Photo Illustration by Maria Kalaitzandonakes

Brittany Cornelison

Photo Illustration by Maria Kalaitzandonakes
Photo Illustration by Maria Kalaitzandonakes

For most high schoolers, prom only comes around once, making the pursuit of a perfect evening one that must be carefully planned. However, for the ladies in particular, finding an elegant dress for the memorable night is a feat that can take months. On top of the fitting, dresses are oftentimes expensive, making it hard to find the “perfect” dress on a budget.

For the past couple of years, RBHS and HHS students teamed up to eliminate some of the stress.
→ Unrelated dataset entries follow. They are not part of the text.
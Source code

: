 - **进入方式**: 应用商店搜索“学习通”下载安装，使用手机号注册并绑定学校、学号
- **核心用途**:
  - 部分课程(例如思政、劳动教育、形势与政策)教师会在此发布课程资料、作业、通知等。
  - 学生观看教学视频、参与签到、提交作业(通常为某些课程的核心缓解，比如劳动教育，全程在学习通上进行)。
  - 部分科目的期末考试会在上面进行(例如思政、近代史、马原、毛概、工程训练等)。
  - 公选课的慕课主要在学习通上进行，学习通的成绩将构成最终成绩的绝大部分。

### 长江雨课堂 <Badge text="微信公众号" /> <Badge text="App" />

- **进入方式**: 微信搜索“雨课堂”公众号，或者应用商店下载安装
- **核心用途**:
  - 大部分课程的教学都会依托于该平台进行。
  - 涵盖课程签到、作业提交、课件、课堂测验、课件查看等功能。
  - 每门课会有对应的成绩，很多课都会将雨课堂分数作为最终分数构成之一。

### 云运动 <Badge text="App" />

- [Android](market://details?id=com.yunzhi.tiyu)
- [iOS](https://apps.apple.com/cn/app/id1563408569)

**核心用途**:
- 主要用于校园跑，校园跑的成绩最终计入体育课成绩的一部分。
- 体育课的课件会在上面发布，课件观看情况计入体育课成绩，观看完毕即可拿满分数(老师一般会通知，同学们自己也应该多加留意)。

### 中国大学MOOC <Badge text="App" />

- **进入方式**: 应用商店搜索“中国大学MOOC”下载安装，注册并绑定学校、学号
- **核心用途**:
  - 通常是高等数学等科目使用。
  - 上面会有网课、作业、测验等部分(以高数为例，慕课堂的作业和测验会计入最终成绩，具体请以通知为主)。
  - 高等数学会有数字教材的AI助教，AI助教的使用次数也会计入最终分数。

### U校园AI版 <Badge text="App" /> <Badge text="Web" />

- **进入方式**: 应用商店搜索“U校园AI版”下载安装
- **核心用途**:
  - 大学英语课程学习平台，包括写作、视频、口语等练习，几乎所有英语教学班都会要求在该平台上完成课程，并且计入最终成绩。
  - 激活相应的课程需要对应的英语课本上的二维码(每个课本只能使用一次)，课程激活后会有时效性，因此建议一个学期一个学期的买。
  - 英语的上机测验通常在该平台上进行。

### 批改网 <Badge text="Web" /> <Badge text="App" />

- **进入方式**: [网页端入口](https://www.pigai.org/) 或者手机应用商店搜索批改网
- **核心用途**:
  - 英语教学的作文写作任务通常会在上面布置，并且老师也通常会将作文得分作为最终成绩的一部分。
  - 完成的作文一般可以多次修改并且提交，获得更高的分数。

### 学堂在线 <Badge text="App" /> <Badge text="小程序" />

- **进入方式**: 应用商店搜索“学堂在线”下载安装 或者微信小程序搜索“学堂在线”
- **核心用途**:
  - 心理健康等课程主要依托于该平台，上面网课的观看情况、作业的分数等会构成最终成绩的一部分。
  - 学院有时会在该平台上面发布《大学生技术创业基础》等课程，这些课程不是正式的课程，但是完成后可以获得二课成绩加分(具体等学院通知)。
An event labeled, “Prom Closet,” came into existence when the two major high schools came together to find a way to help girls without a lot of financial resources be able to attend prom.
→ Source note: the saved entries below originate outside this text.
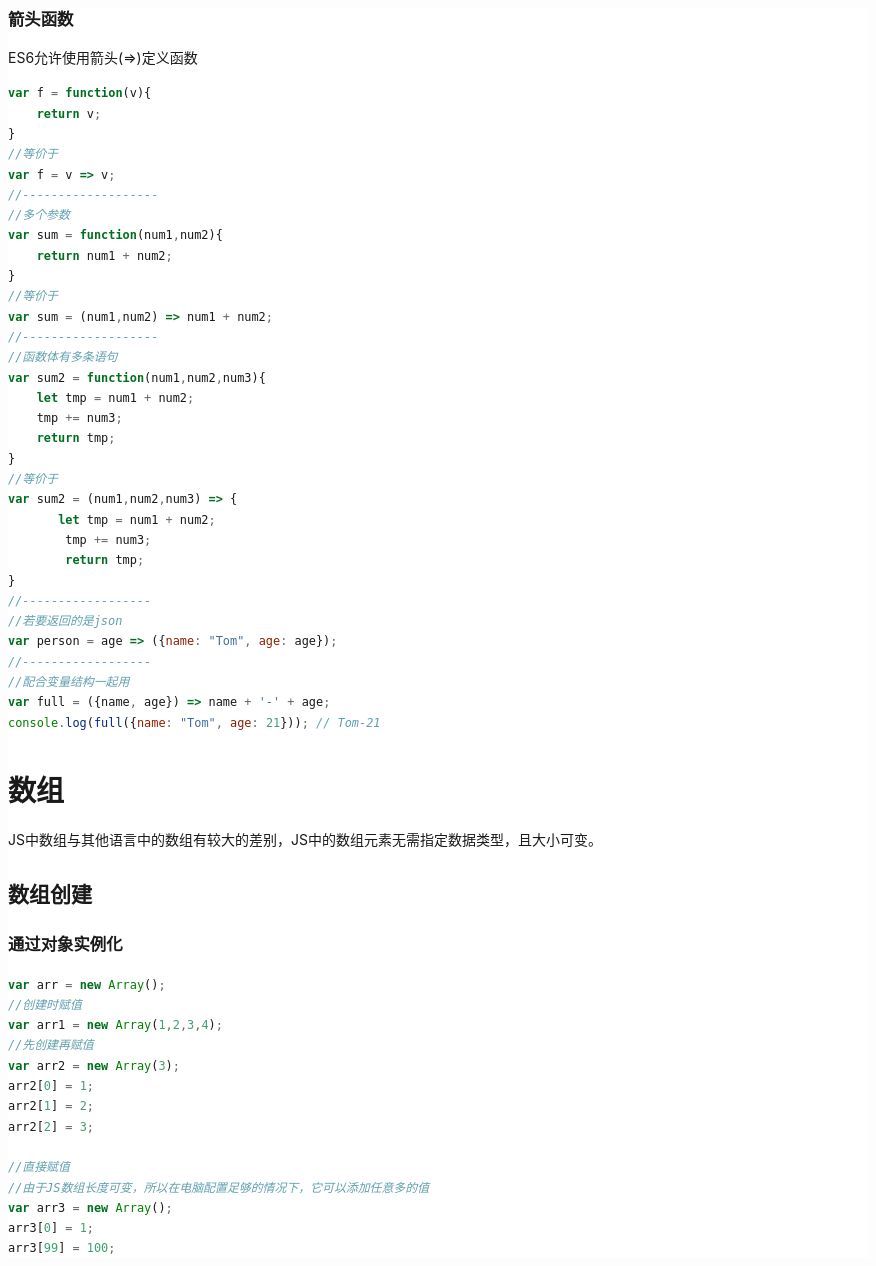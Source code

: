 ### 箭头函数

ES6允许使用箭头(=>)定义函数

```js
var f = function(v){
    return v;
}
//等价于
var f = v => v;
//-------------------
//多个参数
var sum = function(num1,num2){
    return num1 + num2;
}
//等价于
var sum = (num1,num2) => num1 + num2;
//-------------------
//函数体有多条语句
var sum2 = function(num1,num2,num3){
    let tmp = num1 + num2;
    tmp += num3;
    return tmp;
}
//等价于
var sum2 = (num1,num2,num3) => {
 	   let tmp = num1 + num2;
    	tmp += num3;
    	return tmp;
}
//------------------
//若要返回的是json
var person = age => ({name: "Tom", age: age});
//------------------
//配合变量结构一起用
var full = ({name, age}) => name + '-' + age;
console.log(full({name: "Tom", age: 21})); // Tom-21
```

# 数组

JS中数组与其他语言中的数组有较大的差别，JS中的数组元素无需指定数据类型，且大小可变。

## 数组创建

### 通过对象实例化

```js
var arr = new Array();
//创建时赋值
var arr1 = new Array(1,2,3,4);
//先创建再赋值
var arr2 = new Array(3);
arr2[0] = 1;
arr2[1] = 2;
arr2[2] = 3;

//直接赋值
//由于JS数组长度可变，所以在电脑配置足够的情况下，它可以添加任意多的值
var arr3 = new Array();
arr3[0] = 1;
arr3[99] = 100;
```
2012 RBHS alumnus Sami Kanago organized this event last year, helping to give out more than 50 party dresses to students who otherwise wouldn’t have been able to afford them.
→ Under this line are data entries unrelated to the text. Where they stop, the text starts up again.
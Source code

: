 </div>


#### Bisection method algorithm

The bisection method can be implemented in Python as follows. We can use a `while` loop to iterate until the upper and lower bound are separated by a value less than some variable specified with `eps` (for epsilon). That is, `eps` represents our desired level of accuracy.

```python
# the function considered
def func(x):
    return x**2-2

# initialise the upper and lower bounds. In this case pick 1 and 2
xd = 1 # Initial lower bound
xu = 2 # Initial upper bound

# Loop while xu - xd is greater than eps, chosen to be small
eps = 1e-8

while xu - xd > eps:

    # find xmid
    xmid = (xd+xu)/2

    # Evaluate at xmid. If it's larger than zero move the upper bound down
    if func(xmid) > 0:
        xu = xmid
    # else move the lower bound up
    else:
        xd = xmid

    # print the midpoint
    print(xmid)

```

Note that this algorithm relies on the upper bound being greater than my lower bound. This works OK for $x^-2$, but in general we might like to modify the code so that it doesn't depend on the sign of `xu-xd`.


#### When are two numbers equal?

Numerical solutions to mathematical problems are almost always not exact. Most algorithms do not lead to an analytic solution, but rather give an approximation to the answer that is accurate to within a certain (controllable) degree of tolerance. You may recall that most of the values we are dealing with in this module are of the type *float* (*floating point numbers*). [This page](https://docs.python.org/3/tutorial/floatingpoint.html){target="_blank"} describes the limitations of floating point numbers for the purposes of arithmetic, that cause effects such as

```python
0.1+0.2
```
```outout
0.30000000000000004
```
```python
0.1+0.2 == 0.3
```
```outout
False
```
“The dresses have been donated by people who have previously used them. It is a great way to recycle a dress that’s hardly been worn,” Kanago said. “The dresses have no set price and any donation is given to the Rainbow House here in Columbia. … Prom Closet has been very fortunate to contribute to such a wonderful cause for the past few years.”
Local businesses, dress shops and individuals donate the dresses and shoes that are on display for the girls who attend. The event raised more than $150 in donations alone last year when it was hosted in RBHS’ commons. Despite previous success, the event wasn’t held this year. Assistant Principal David Bones said this may be a result of the amount of responsibility running an event of this size requires.
“My understanding is that no one really stepped up to take on the project … it had grown so huge that the girls who had been doing this had grown to where they had 200 gowns … that were being stored in someone’s basement,” Bones said. “I think partly it was just logistically they couldn’t find anyone who could take it on.”
Kanago agrees with Bones; the event required quite a bit of time and energy on her part in order to make it worthwhile. However, the RBHS graduate said she doesn’t regret taking part in the event.
“The event itself actually takes a ton of organization. You have to find a place to host it, advertise, find a place to store the dresses, get people to donate to the cause and send all of the collected money into the Rainbow House,” Kanago said. “It takes quite a bit of responsibility. But it was definitely worth it. To see some of the girls find a dress that they liked and wanted to wear to prom was very rewarding. It made me feel like our event really changed some people’s lives.”
For Kanago, the joy she received from helping the girls find their dresses outweighed the amount of work she had to put into it. For this reason, Bones hopes the event will be pursued more fervently next prom season.
“It’s work, but a minimal cost. I would hope it continues because it’s a really, really cool thing,” Bones said. “You’re helping people that otherwise may not be able to attend prom, and you’re also making use of stuff that otherwise get used which is cool.”
The memory of this organization hasn’t gone away; Bones said he has received many questions this year about whether or not the event is going to be held. Junior Kristen Buster said she likes the idea behind Prom Closet and feels like this would help girls feel more accepted when going to such a renowned school function.
“[Prom Closet] … is so inclusive to girls who may otherwise feel excluded,” Buster said. “It says that at [RBHS] prom it’s not about the money spent, it’s about having a good time with friends and being able to enjoy the evening instead of feeling unable to participate because of cost.”
Though the Prom Closet won’t be open this year, juniors have the chance to bring it back if they so choose. Though success won’t be immediate, hosting an event like this is very rewarding, Kanago said.
“I think it is a wonderful event. It isn’t going to happen easily for quite a few years. It will take some hard, patient workers that will be willing to promote it for a few years until it does become a big, well known event that gets donated to regularly,” Kanago said. “But if the workers are willing and motivated, it would continue to be an outrageously awesome cause, for hopefully many more girls.”